Unitarianism strips away the richness of God’s self-revelation and leaves behind a god who cannot save. Only the Triune God—Father, Son, and Holy Spirit—can account for the incarnation, atonement, and indwelling presence that Scripture affirms. To reduce God to a single-person framework is not merely a theological misstep; it is a rejection of the biblical gospel and the God who reveals Himself as Three-in-One.
Hebrew Roots Movement / Sacred Name Cults
These groups claim that true believers must keep the Mosaic Law, use Hebrew names, and reject the New Testament church, all while implying that modern Christianity is a pagan corruption. But Scripture declares: “The law was our guardian until Christ came… But now that faith has come, we are no longer under a guardian” (Galatians 3:24–25 LEB). Paul warns that requiring Torah observance after Christ is to fall from grace (Galatians 5:4).

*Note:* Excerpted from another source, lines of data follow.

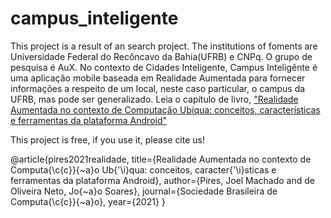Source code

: # campus_inteligente

This project is a result of an search project. The institutions of foments are Universidade Federal do Recôncavo da Bahia(UFRB) e CNPq. O grupo de pesquisa é AuX. No contexto de Cidades Inteligente, Campus Inteligênte é uma aplicação mobile baseada em Realidade Aumentada para fornecer informações a respeito de um local, neste caso particular, o campus da UFRB, mas pode ser generalizado. Leia o capítulo de livro, <a href="https://sol.sbc.org.br/livros/index.php/sbc/catalog/view/76/326/582-1">"Realidade Aumentada no contexto de Computação Ubíqua: conceitos, características e ferramentas da plataforma Android"</a>

This project is free, if you use it, please cite us!

@article{pires2021realidade,
  title={Realidade Aumentada no contexto de Computa{\c{c}}{\~a}o Ub{\'\i}qua: conceitos, caracter{\'\i}sticas e ferramentas da plataforma Android},
  author={Pires, Joel Machado and de Oliveira Neto, Jo{\~a}o Soares},
  journal={Sociedade Brasileira de Computa{\c{c}}{\~a}o},
  year={2021}
}

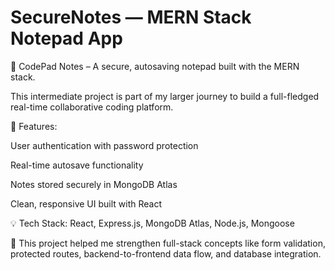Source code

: # SecureNotes — MERN Stack Notepad App

🚀 CodePad Notes – A secure, autosaving notepad built with the MERN stack.

This intermediate project is part of my larger journey to build a full-fledged real-time collaborative coding platform.

🔐 Features:

User authentication with password protection

Real-time autosave functionality

Notes stored securely in MongoDB Atlas

Clean, responsive UI built with React

💡 Tech Stack: React, Express.js, MongoDB Atlas, Node.js, Mongoose

🧪 This project helped me strengthen full-stack concepts like form validation, protected routes, backend-to-frontend data flow, and database integration.
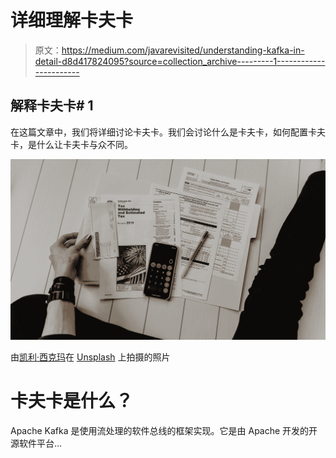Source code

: # 详细理解卡夫卡

> 原文：<https://medium.com/javarevisited/understanding-kafka-in-detail-d8d417824095?source=collection_archive---------1----------------------->

## 解释卡夫卡# 1

在这篇文章中，我们将详细讨论卡夫卡。我们会讨论什么是卡夫卡，如何配置卡夫卡，是什么让卡夫卡与众不同。

![](img/d872b67f4a49b2cf2115a797219d0235.png)

由[凯利·西克玛](https://unsplash.com/@kellysikkema?utm_source=medium&utm_medium=referral)在 [Unsplash](https://unsplash.com?utm_source=medium&utm_medium=referral) 上拍摄的照片

# 卡夫卡是什么？

Apache Kafka 是使用流处理的软件总线的框架实现。它是由 Apache 开发的开源软件平台…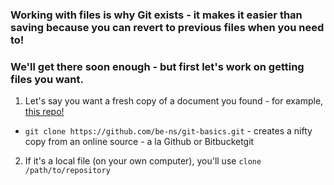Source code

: ### Working with files is why Git exists - it makes it easier than saving because you can revert to previous files when you need to!

### We'll get there soon enough - but first let's work on __getting__ files you want. 

1. Let's say you want a fresh copy of a document you found - for example, [this repo!](https://github.com/be-ns/git-basics.git)
 * `git clone https://github.com/be-ns/git-basics.git` - creates a nifty copy from an online source - a la Github or Bitbucketgit  
2. If it's a local file (on your own computer), you'll use `clone /path/to/repository`  

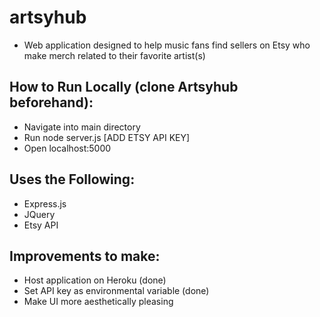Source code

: # artsyhub
- Web application designed to help music fans find sellers on Etsy who make merch related to their favorite artist(s)

## How to Run Locally (clone Artsyhub beforehand):
- Navigate into main directory
- Run node server.js [ADD ETSY API KEY]
- Open localhost:5000

## Uses the Following:
- Express.js
- JQuery
- Etsy API

## Improvements to make:
- Host application on Heroku (done)
- Set API key as environmental variable (done)
- Make UI more aesthetically pleasing
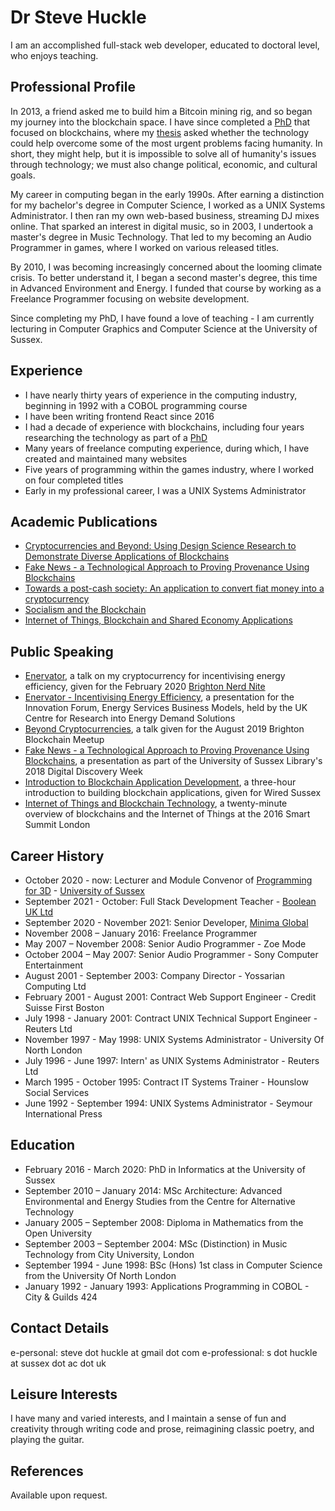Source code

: # Dr Steve Huckle

I am an accomplished full-stack web developer, educated to doctoral level, who enjoys teaching.

## Professional Profile

In 2013, a friend asked me to build him a Bitcoin mining rig, and so began my journey into the blockchain space. I have since completed a [PhD](/academia/phd) that focused on blockchains, where my [thesis](/assets/docs/pHDThesis.pdf) asked whether the technology could help overcome some of the most urgent problems facing humanity. In short, they might help, but it is impossible to solve all of humanity's issues through technology; we must also change political, economic, and cultural goals.

My career in computing began in the early 1990s. After earning a distinction for my bachelor's degree in Computer Science, I worked as a UNIX Systems Administrator. I then ran my own web-based business, streaming DJ mixes online. That sparked an interest in digital music, so in 2003, I undertook a master's degree in Music Technology. That led to my becoming an Audio Programmer in games, where I worked on various released titles.

By 2010, I was becoming increasingly concerned about the looming climate crisis. To better understand it, I began a second master's degree, this time in Advanced Environment and Energy. I funded that course by working as a Freelance Programmer focusing on website development.

Since completing my PhD, I have found a love of teaching - I am currently lecturing in Computer Graphics and Computer Science at the University of Sussex.

## Experience

- I have nearly thirty years of experience in the computing industry, beginning in 1992 with a COBOL programming course
- I have been writing frontend React since 2016
- I had a decade of experience with blockchains, including four years researching the technology as part of a [PhD](/academia/phd)
- Many years of freelance computing experience, during which, I have created and maintained many websites
- Five years of programming within the games industry, where I worked on four completed titles
- Early in my professional career, I was a UNIX Systems Administrator

## Academic Publications

- [Cryptocurrencies and Beyond: Using Design Science Research to Demonstrate Diverse Applications of Blockchains](http://sro.sussex.ac.uk/id/eprint/90377/)
- [Fake News - a Technological Approach to Proving Provenance Using Blockchains](https://doi.org/10.1089/big.2017.0071)
- [Towards a post-cash society: An application to convert fiat money into a cryptocurrency](http://firstmonday.org/ojs/index.php/fm/article/view/7410/6003)
- [Socialism and the Blockchain](http://www.mdpi.com/1999-5903/8/4/49)
- [Internet of Things, Blockchain and Shared Economy Applications](http://dx.doi.org/10.1016/j.procs.2016.09.074)

## Public Speaking

- [Enervator](https://github.com/glowkeeper/Enervator/blob/master/presentations/nerdNite/presentation/nerdNite.md), a talk on my cryptocurrency for incentivising energy efficiency, given for the February 2020 [Brighton Nerd Nite](https://brighton.nerdnite.com/)
- [Enervator - Incentivising Energy Efficiency](https://github.com/glowkeeper/innovationForum/blob/master/presentation/Enervator.md), a presentation for the Innovation Forum, Energy Services Business Models, held by the UK Centre for Research into Energy Demand Solutions
- [Beyond Cryptocurrencies](https://github.com/glowkeeper/blockchainMeetup/blob/master/presentation/beyondCryptos.md), a talk given for the August 2019 Brighton Blockchain Meetup
- [Fake News - a Technological Approach to Proving Provenance Using Blockchains](https://github.com/glowkeeper/digitalDiscoveryPresentation/blob/master/presentation/digitalDiscovery.md), a presentation as part of the University of Sussex Library's 2018 Digital Discovery Week
- [Introduction to Blockchain Application Development](https://github.com/glowkeeper/dApp-Development), a three-hour introduction to building blockchain applications, given for Wired Sussex
- [Internet of Things and Blockchain Technology](https://github.com/glowkeeper/DaMIS-Presentation), a twenty-minute overview of blockchains and the Internet of Things at the 2016 Smart Summit London

## Career History

- October 2020 - now: Lecturer and Module Convenor of [Programming for 3D](https://www.sussex.ac.uk/study/modules/postgraduate/2023/85872-programming-for-3d) - [University of Sussex](https://www.sussex.ac.uk/)
- September 2021 - October: Full Stack Development Teacher - [Boolean UK Ltd](https://boolean.co.uk/)
- September 2020 - November 2021: Senior Developer, [Minima Global](https://www.minima.global/)
- November 2008 – January 2016: Freelance Programmer
- May 2007 – November 2008: Senior Audio Programmer - Zoe Mode
- October 2004 – May 2007: Senior Audio Programmer - Sony Computer Entertainment
- August 2001 - September 2003: Company Director - Yossarian Computing Ltd
- February 2001 - August 2001: Contract Web Support Engineer - Credit Suisse First Boston
- July 1998 - January 2001: Contract UNIX Technical Support Engineer - Reuters Ltd
- November 1997 - May 1998: UNIX Systems Administrator - University Of North London
- July 1996 - June 1997: Intern' as UNIX Systems Administrator - Reuters Ltd
- March 1995 - October 1995: Contract IT Systems Trainer - Hounslow Social Services
- June 1992 - September 1994: UNIX Systems Administrator - Seymour International Press

## Education

- February 2016 - March 2020: PhD in Informatics at the University of Sussex
- September 2010 – January 2014: MSc Architecture: Advanced Environmental and Energy Studies from the Centre for Alternative Technology
- January 2005 – September 2008: Diploma in Mathematics from the Open University
- September 2003 – September 2004: MSc (Distinction) in Music Technology from City University, London
- September 1994 - June 1998: BSc (Hons) 1st class in Computer Science from the University Of North London
- January 1992 - January 1993: Applications Programming in COBOL - City & Guilds 424

## Contact Details

e-personal: steve dot huckle at gmail dot com
e-professional: s dot huckle at sussex dot ac dot uk

## Leisure Interests

I have many and varied interests, and I maintain a sense of fun and creativity through writing code and prose, reimagining classic poetry, and playing the guitar.

## References

Available upon request.

&nbsp;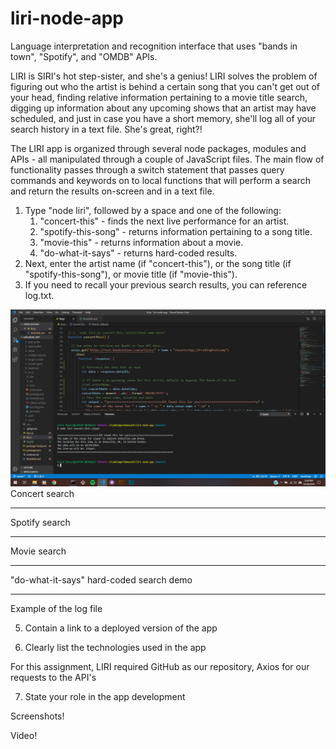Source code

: # liri-node-app
Language interpretation and recognition interface that uses "bands in town", "Spotify", and "OMDB" APIs.

LIRI is SIRI's hot step-sister, and she's a genius! LIRI solves the problem of figuring out who the artist is behind a certain song that you can't get out of your head, finding relative information pertaining to a movie title search, digging up information about any upcoming shows that an artist may have scheduled, and just in case you have a short memory, she'll log all of your search history in a text file. She's great, right?!

The LIRI app is organized through several node packages, modules and APIs - all manipulated through a couple of JavaScript files. The main flow of functionality passes through a switch statement that passes query commands and keywords on to local functions that will perform a search and return the results on-screen and in a text file.

1. Type "node liri", followed by a space and one of the following:
    1) "concert-this" - finds the next live performance for an artist.
    2) "spotify-this-song" - returns information pertaining to a song title.
    3) "movie-this" - returns information about a movie.
    4) "do-what-it-says" - returns hard-coded results.
2. Next, enter the artist name (if "concert-this"), or the song title (if "spotify-this-song"), or movie title (if "movie-this").
3. If you need to recall your previous search results, you can reference log.txt.

![](Screenshots/concert-this.png)
Concert search

****
Spotify search

****
Movie search

****
"do-what-it-says" hard-coded search demo

****
Example of the log file

5. Contain a link to a deployed version of the app

6. Clearly list the technologies used in the app

For this assignment, LIRI required GitHub as our repository, Axios for our requests to the API's

7. State your role in the app development

Screenshots!

Video!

These groups distort the gospel by adding legal requirements and often cast doubt on the New Testament canon itself, reflecting an elitist mindset divorced from the gospel of grace. Ironically, Paul—an ethnic Hebrew—called such teaching "another gospel" and anathema (Galatians 1:6–9). Their obsession with names and rituals often misses the message entirely.
The Greek word ψευδοπροφήτης (pseudoprophētēs) means "false prophet" (Strong's G5578). Jesus said, "Beware of false prophets who come disguised as harmless sheep but are really vicious wolves" (Matthew 7:15, NLT).
The Solution: Scripture, Sound Doctrine, and the Spirit
God has given us all we need to detect false religion:
The Word: "All Scripture is inspired by God and is useful to teach us what is true..." (2 Timothy 3:16–17, NLT)
The Spirit: "The Holy Spirit...will lead you into all truth" (John 16:13, NLT)
The Church: "The household of God...the pillar and foundation of the truth" (1 Timothy 3:15, NLT)
Don’t be swayed by sensationalism or spiritual experiences without scriptural grounding. Test everything. "Examine what is pleasing to the Lord... Take no part in the fruitless works of darkness" (Ephesians 5:10–11, LEB).